**Your task**
For the data below, restate word for word only the lines from the line containing "This position started" through the line containing "SCO UnixWare 7", both ends included.

**Data records**
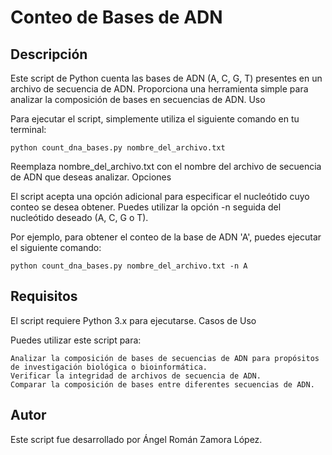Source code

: # Conteo de Bases de ADN

## Descripción

Este script de Python cuenta las bases de ADN (A, C, G, T) presentes en un archivo de secuencia de ADN. Proporciona una herramienta simple para analizar la composición de bases en secuencias de ADN.
Uso

Para ejecutar el script, simplemente utiliza el siguiente comando en tu terminal:

    python count_dna_bases.py nombre_del_archivo.txt

Reemplaza nombre_del_archivo.txt con el nombre del archivo de secuencia de ADN que deseas analizar.
Opciones

El script acepta una opción adicional para especificar el nucleótido cuyo conteo se desea obtener. Puedes utilizar la opción -n seguida del nucleótido deseado (A, C, G o T).

Por ejemplo, para obtener el conteo de la base de ADN 'A', puedes ejecutar el siguiente comando:

    python count_dna_bases.py nombre_del_archivo.txt -n A

## Requisitos

El script requiere Python 3.x para ejecutarse.
Casos de Uso

Puedes utilizar este script para:
    
    Analizar la composición de bases de secuencias de ADN para propósitos de investigación biológica o bioinformática.
    Verificar la integridad de archivos de secuencia de ADN.
    Comparar la composición de bases entre diferentes secuencias de ADN.

## Autor

Este script fue desarrollado por Ángel Román Zamora López.

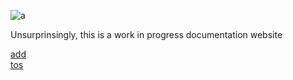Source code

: ![a](https://cdn.discordapp.com/avatars/887939311373267005/1544b5ffe22bac0323f844ab78871705.webp)

Unsurprinsingly, this is a work in progress documentation website

[add](https://google.com)\
[tos](/terms.md)
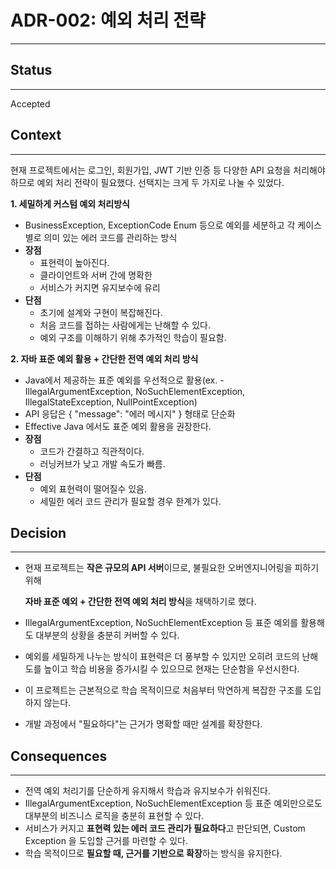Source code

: # ADR-002: 예외 처리 전략
---

## Status
---  
Accepted

## Context
---
현재 프로젝트에서는 로그인, 회원가입, JWT 기반 인증 등 다양한 API 요청을 처리해야 하므로 예외 처리 전략이 필요했다.
선택지는 크게 두 가지로 나눌 수 있었다.

**1. 세밀하게 커스텀 예외 처리방식**
- BusinessException, ExceptionCode Enum 등으로 예외를 세분하고 각 케이스별로 의미 있는 에러 코드를 관리하는 방식
- **장점**
    - 표현력이 높아진다.
    - 클라이언트와 서버 간에 명확한
    - 서비스가 커지면 유지보수에 유리
- **단점**
    - 초기에 설계와 구현이 복잡해진다.
    - 처음 코드를 접하는 사람에게는 난해할 수 있다.
    - 예외 구조를 이해하기 위해 추가적인 학습이 필요함.

**2. 자바 표준 예외 활용 + 간단한 전역 예외 처리 방식**
- Java에서 제공하는 표준 예외를 우선적으로 활용(ex. - IllegalArgumentException, NoSuchElementException, IllegalStateException, NullPointException)
- API 응답은 { "message": "에러 메시지" } 형태로 단순화
- Effective Java 에서도 표준 예외 활용을 권장한다.
- **장점**
    - 코드가 간결하고 직관적이다.
    - 러닝커브가 낮고 개발 속도가 빠름.
- **단점**
    - 예외 표현력이 떨어질수 있음.
    - 세밀한 에러 코드 관리가 필요할 경우 한계가 있다.


## Decision
---
- 현재 프로젝트는 **작은 규모의 API 서버**이므로, 불필요한 오버엔지니어링을 피하기 위해

  **자바 표준 예외 + 간단한 전역 예외 처리 방식**을 채택하기로 했다.

- IllegalArgumentException, NoSuchElementException 등 표준 예외를 활용해도 대부분의 상황을 충분히 커버할 수 있다.

- 예외를 세밀하게 나누는 방식이 표현력은 더 풍부할 수 있지만 오히려 코드의 난해도를 높이고 학습 비용을 증가시킬 수 있으므로 현재는 단순함을 우선시한다.

- 이 프로젝트는 근본적으로 학습 목적이므로 처음부터 막연하게 복잡한 구조를 도입하지 않는다.
- 개발 과정에서 "필요하다"는 근거가 명확할 때만 설계를 확장한다.

## Consequences
---
- 전역 예외 처리기를 단순하게 유지해서 학습과 유지보수가 쉬워진다.
- IllegalArgumentException, NoSuchElementException 등 표준 예외만으로도 대부분의 비즈니스 로직을 충분히 표현할 수 있다.
- 서비스가 커지고 **표현력 있는 에러 코드 관리가 필요하다**고 판단되면, Custom Exception 을 도입할 근거를 마련할 수 있다.
- 학습 목적이므로 **필요할 때, 근거를 기반으로 확장**하는 방식을 유지한다.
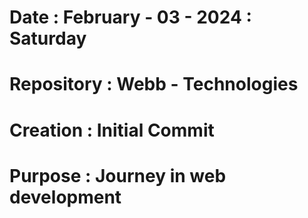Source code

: 
# Date       : February - 03 - 2024 : Saturday

# Repository : Webb - Technologies
# Creation   : Initial Commit 
# Purpose    : Journey in web development

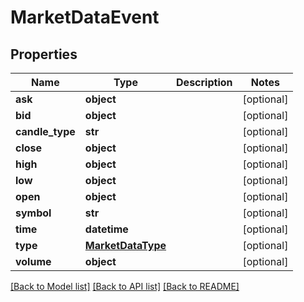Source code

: # MarketDataEvent

## Properties
Name | Type | Description | Notes
------------ | ------------- | ------------- | -------------
**ask** | **object** |  | [optional] 
**bid** | **object** |  | [optional] 
**candle_type** | **str** |  | [optional] 
**close** | **object** |  | [optional] 
**high** | **object** |  | [optional] 
**low** | **object** |  | [optional] 
**open** | **object** |  | [optional] 
**symbol** | **str** |  | [optional] 
**time** | **datetime** |  | [optional] 
**type** | [**MarketDataType**](MarketDataType.md) |  | [optional] 
**volume** | **object** |  | [optional] 

[[Back to Model list]](../README.md#documentation-for-models) [[Back to API list]](../README.md#documentation-for-api-endpoints) [[Back to README]](../README.md)


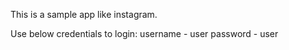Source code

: This is a sample app like instagram.

Use below credentials to login:
username - user
password - user
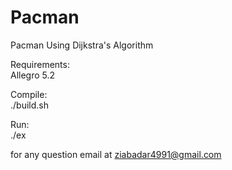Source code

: # Pacman
Pacman Using Dijkstra's Algorithm

Requirements:<br>
Allegro 5.2

Compile:<br>
./build.sh

Run:<br>
./ex

for any question email at ziabadar4991@gmail.com
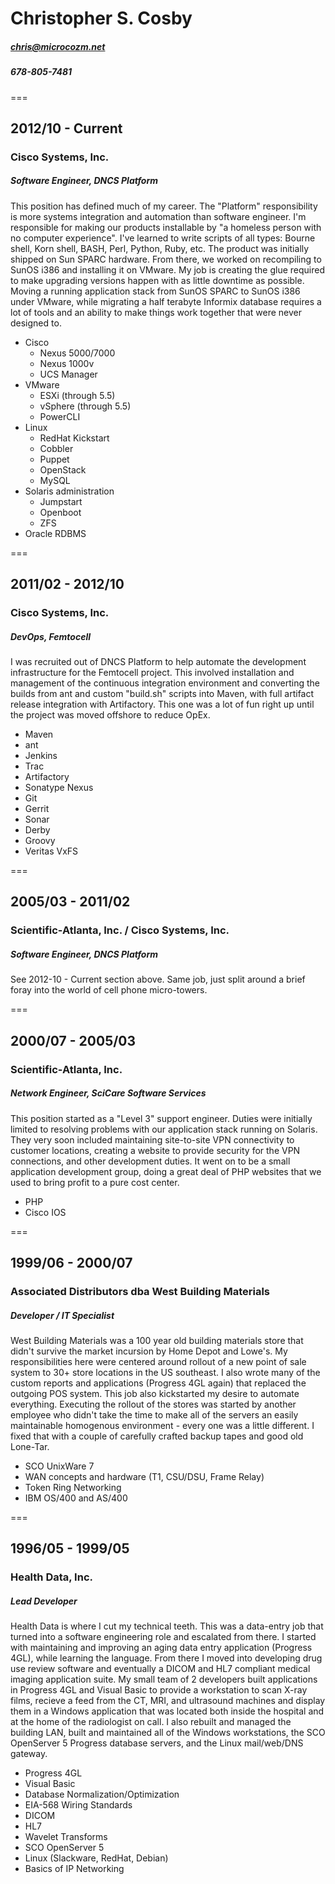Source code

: # Christopher S. Cosby
##### chris@microcozm.net
##### 678-805-7481

===

## 2012/10 - Current
### Cisco Systems, Inc.
##### Software Engineer, DNCS Platform

This position has defined much of my career. The "Platform" responsibility is
more systems integration and automation than software engineer. I'm
responsible for making our products installable by "a homeless person with no
computer experience". I've learned to write scripts of all types: Bourne
shell, Korn shell, BASH, Perl, Python, Ruby, etc. The product was initially
shipped on Sun SPARC hardware. From there, we worked on recompiling to SunOS
i386 and installing it on VMware. My job is creating the glue required to make
upgrading versions happen with as little downtime as possible. Moving a running
application stack from SunOS SPARC to SunOS i386 under VMware, while migrating
a half terabyte Informix database requires a lot of tools and an ability to
make things work together that were never designed to.

* Cisco
  * Nexus 5000/7000
  * Nexus 1000v
  * UCS Manager
* VMware
  * ESXi (through 5.5)
  * vSphere (through 5.5)
  * PowerCLI
* Linux
  * RedHat Kickstart
  * Cobbler
  * Puppet
  * OpenStack
  * MySQL
* Solaris administration
  * Jumpstart
  * Openboot
  * ZFS
* Oracle RDBMS

===

## 2011/02 - 2012/10
### Cisco Systems, Inc.
##### DevOps, Femtocell

I was recruited out of DNCS Platform to help automate the development
infrastructure for the Femtocell project. This involved installation and
management of the continuous integration environment and converting the builds
from ant and custom "build.sh" scripts into Maven, with full artifact release
integration with Artifactory. This one was a lot of fun right up until the
project was moved offshore to reduce OpEx.

* Maven
* ant
* Jenkins
* Trac
* Artifactory
* Sonatype Nexus
* Git
* Gerrit
* Sonar
* Derby
* Groovy
* Veritas VxFS

===

## 2005/03 - 2011/02
### Scientific-Atlanta, Inc. / Cisco Systems, Inc.
##### Software Engineer, DNCS Platform

See 2012-10 - Current section above. Same job, just split around a brief foray
into the world of cell phone micro-towers.

===

## 2000/07 - 2005/03
### Scientific-Atlanta, Inc.
##### Network Engineer, SciCare Software Services

This position started as a "Level 3" support engineer. Duties were initially
limited to resolving problems with our application stack running on Solaris.
They very soon included maintaining site-to-site VPN connectivity to customer
locations, creating a website to provide security for the VPN connections, and
other development duties. It went on to be a small application development
group, doing a great deal of PHP websites that we used to bring profit to a
pure cost center.

* PHP
* Cisco IOS

===

## 1999/06 - 2000/07
### Associated Distributors dba West Building Materials
##### Developer / IT Specialist

West Building Materials was a 100 year old building materials store that
didn't survive the market incursion by Home Depot and Lowe's. My
responsibilities here were centered around rollout of a new point of sale
system to 30+ store locations in the US southeast. I also wrote many of the
custom reports and applications (Progress 4GL again) that replaced the
outgoing POS system. This job also kickstarted my desire to automate
everything. Executing the rollout of the stores was started by another
employee who didn't take the time to make all of the servers an easily
maintainable homogenous environment - every one was a little different. I
fixed that with a couple of carefully crafted backup tapes and good old
Lone-Tar.

* SCO UnixWare 7
* WAN concepts and hardware (T1, CSU/DSU, Frame Relay)
* Token Ring Networking
* IBM OS/400 and AS/400

===

## 1996/05 - 1999/05
### Health Data, Inc.
##### Lead Developer

Health Data is where I cut my technical teeth. This was a data-entry job that
turned into a software engineering role and escalated from there. I started
with maintaining and improving an aging data entry application (Progress 4GL),
while learning the language. From there I moved into developing drug use
review software and eventually a DICOM and HL7 compliant medical imaging
application suite. My small team of 2 developers built applications in
Progress 4GL and Visual Basic to provide a workstation to scan X-ray films,
recieve a feed from the CT, MRI, and ultrasound machines and display them in a
Windows application that was located both inside the hospital and at the home
of the radiologist on call. I also rebuilt and managed the building LAN, built
and maintained all of the Windows workstations, the SCO OpenServer 5 Progress
database servers, and the Linux mail/web/DNS gateway.

* Progress 4GL
* Visual Basic
* Database Normalization/Optimization
* EIA-568 Wiring Standards
* DICOM
* HL7
* Wavelet Transforms
* SCO OpenServer 5
* Linux (Slackware, RedHat, Debian)
* Basics of IP Networking
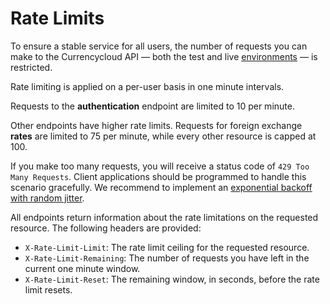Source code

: # Rate Limits
To ensure a stable service for all users, the number of requests you can make to the Currencycloud API — both the test and live [environments](environments.md) — is restricted.

Rate limiting is applied on a per-user basis in one minute intervals.

Requests to the **authentication** endpoint are limited to 10 per minute.

Other endpoints have higher rate limits. Requests for foreign exchange **rates** are limited to 75 per minute, while every other resource is capped at 100.

If you make too many requests, you will receive a status code of ``429 Too Many Requests``. Client applications should be programmed to handle this scenario gracefully. We recommend to implement an [exponential backoff with random jitter](https://aws.amazon.com/blogs/architecture/exponential-backoff-and-jitter/).

All endpoints return information about the rate limitations on the requested resource. The following headers are provided:

- ``X-Rate-Limit-Limit``: The rate limit ceiling for the requested resource.
- ``X-Rate-Limit-Remaining``: The number of requests you have left in the current one minute window.
- ``X-Rate-Limit-Reset``: The remaining window, in seconds, before the rate limit resets.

**Completed exercise**
This position started as a "Level 3" support engineer. Duties were initially
limited to resolving problems with our application stack running on Solaris.
They very soon included maintaining site-to-site VPN connectivity to customer
locations, creating a website to provide security for the VPN connections, and
other development duties. It went on to be a small application development
group, doing a great deal of PHP websites that we used to bring profit to a
pure cost center.

* PHP
* Cisco IOS

===

## 1999/06 - 2000/07
### Associated Distributors dba West Building Materials
##### Developer / IT Specialist

West Building Materials was a 100 year old building materials store that
didn't survive the market incursion by Home Depot and Lowe's. My
responsibilities here were centered around rollout of a new point of sale
system to 30+ store locations in the US southeast. I also wrote many of the
custom reports and applications (Progress 4GL again) that replaced the
outgoing POS system. This job also kickstarted my desire to automate
everything. Executing the rollout of the stores was started by another
employee who didn't take the time to make all of the servers an easily
maintainable homogenous environment - every one was a little different. I
fixed that with a couple of carefully crafted backup tapes and good old
Lone-Tar.

* SCO UnixWare 7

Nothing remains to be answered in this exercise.